A raised palm was Karen’s reply to Rachel.

“You don’t have to explain. I’ve seen the video.”

“Someone posted video?” Rachel gasped, then groaned. “That’s it. The minute my mother sees that, I’m so dead.”

“Why would your mother care?” Kell asked her. Everyone there knew who Portia Starman was and that she was Rachel’s mom, but he didn’t get why she’d worry so much about her mother seeing the footage.
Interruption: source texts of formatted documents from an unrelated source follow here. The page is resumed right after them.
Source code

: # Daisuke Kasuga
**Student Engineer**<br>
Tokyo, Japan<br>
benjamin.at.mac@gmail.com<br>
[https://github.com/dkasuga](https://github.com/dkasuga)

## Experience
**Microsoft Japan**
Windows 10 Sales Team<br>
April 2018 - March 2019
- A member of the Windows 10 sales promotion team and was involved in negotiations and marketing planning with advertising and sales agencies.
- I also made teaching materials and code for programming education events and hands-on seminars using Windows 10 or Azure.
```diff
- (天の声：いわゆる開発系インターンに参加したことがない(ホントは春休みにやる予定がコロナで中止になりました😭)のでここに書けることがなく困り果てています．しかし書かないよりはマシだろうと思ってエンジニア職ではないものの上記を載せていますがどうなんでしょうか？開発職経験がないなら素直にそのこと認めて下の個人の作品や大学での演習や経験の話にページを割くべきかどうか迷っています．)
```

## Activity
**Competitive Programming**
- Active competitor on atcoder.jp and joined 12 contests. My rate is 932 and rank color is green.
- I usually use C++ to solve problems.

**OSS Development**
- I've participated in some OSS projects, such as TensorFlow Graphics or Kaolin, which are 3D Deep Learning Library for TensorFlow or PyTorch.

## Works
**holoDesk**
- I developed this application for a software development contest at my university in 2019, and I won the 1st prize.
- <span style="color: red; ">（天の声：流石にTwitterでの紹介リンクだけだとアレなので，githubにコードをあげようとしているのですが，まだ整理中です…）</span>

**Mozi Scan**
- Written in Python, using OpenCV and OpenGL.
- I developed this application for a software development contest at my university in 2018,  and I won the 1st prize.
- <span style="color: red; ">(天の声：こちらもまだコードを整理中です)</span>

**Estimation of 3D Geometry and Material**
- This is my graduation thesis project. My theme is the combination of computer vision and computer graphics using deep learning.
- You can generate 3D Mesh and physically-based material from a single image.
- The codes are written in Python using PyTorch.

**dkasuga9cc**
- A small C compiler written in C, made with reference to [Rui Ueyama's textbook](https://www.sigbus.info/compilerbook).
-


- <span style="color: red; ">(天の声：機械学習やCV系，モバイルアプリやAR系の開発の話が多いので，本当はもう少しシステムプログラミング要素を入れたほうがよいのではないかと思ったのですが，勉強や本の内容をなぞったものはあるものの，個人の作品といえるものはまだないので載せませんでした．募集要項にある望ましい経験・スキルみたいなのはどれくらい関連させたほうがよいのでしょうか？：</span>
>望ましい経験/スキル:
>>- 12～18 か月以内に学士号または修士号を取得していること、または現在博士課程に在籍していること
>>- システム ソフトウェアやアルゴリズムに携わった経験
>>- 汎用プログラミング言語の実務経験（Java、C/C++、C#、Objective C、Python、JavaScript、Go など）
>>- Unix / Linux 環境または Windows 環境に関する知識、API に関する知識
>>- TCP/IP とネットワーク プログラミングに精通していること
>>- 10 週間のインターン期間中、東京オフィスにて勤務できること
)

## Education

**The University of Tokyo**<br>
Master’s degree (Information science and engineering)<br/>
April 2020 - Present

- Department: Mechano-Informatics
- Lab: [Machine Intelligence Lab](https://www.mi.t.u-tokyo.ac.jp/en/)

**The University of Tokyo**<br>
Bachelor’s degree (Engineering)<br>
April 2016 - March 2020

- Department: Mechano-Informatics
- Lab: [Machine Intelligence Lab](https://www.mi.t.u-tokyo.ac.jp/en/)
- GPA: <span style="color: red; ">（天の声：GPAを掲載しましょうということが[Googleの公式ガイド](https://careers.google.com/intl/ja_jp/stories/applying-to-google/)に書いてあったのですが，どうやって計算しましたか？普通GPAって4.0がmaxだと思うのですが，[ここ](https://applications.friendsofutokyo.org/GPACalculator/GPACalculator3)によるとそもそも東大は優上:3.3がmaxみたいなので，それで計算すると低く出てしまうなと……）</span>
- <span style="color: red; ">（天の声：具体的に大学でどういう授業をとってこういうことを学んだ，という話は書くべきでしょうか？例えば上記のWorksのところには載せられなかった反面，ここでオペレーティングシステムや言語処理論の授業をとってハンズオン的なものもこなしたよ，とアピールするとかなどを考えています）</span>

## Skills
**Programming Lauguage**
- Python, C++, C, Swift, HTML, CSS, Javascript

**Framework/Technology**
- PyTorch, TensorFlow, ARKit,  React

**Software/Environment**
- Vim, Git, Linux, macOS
After all, she was an entertainer.

“Because if it goes viral, she’ll be jealous. She’ll be mad that more people are watching clips of me than of her,” Rachel groaned.

“Here.” Karen held out her phone for Rachel to watch.

Whoever took the video started at the moment cars began to honk.

Leo’s tail could be seen stuck in the spokes.

The pedicab lurched and Kell ran up to Rachel, moving behind her, clearly standing on the base of the tail, trying to protect her from choking.

Then he turned to her as the pedicab continued to pull, and slid her zipper down.

Whistles and cheers, “Hey, RED LACE!”, and other catcalls filled the air.

Rachel turned the phone away from her. “I’ve seen enough. Thanks.”

“At least your face isn’t shown. Leo’s head obscures it, then Kell’s chest as he holds you.”

“If that really goes viral, it’s NOT ME,” Rachel shouted, causing several staffers to stand and shut their doors.

Staffers had doors. The fellows all had cubicles.

“Ceremony, huh?” Karen read the announcement on the table. “Who’s officiating?”

“No one. It’s an informal sharing of grief,” Jonas said, deadpan.

“I’m an internet minister,” Karen said.

“Excuse me?” Kell thought he must have heard wrong.

“I’m ordained. Online. I can perform weddings, so I should be able to perform a funeral, too.” She began lifting the lid of the bakery box.

Before she could open it, Kell said, “You’re offering to officiate at Leo’s funeral? A funeral for a torn animal costume?”

Karen looked offended, and rightly so. Because this was insanely stupid.

“Of course I’m offering! It’s my sworn duty. I took a vow. And besides,” she said with a dramatic sniff, “Leo was a personal friend.”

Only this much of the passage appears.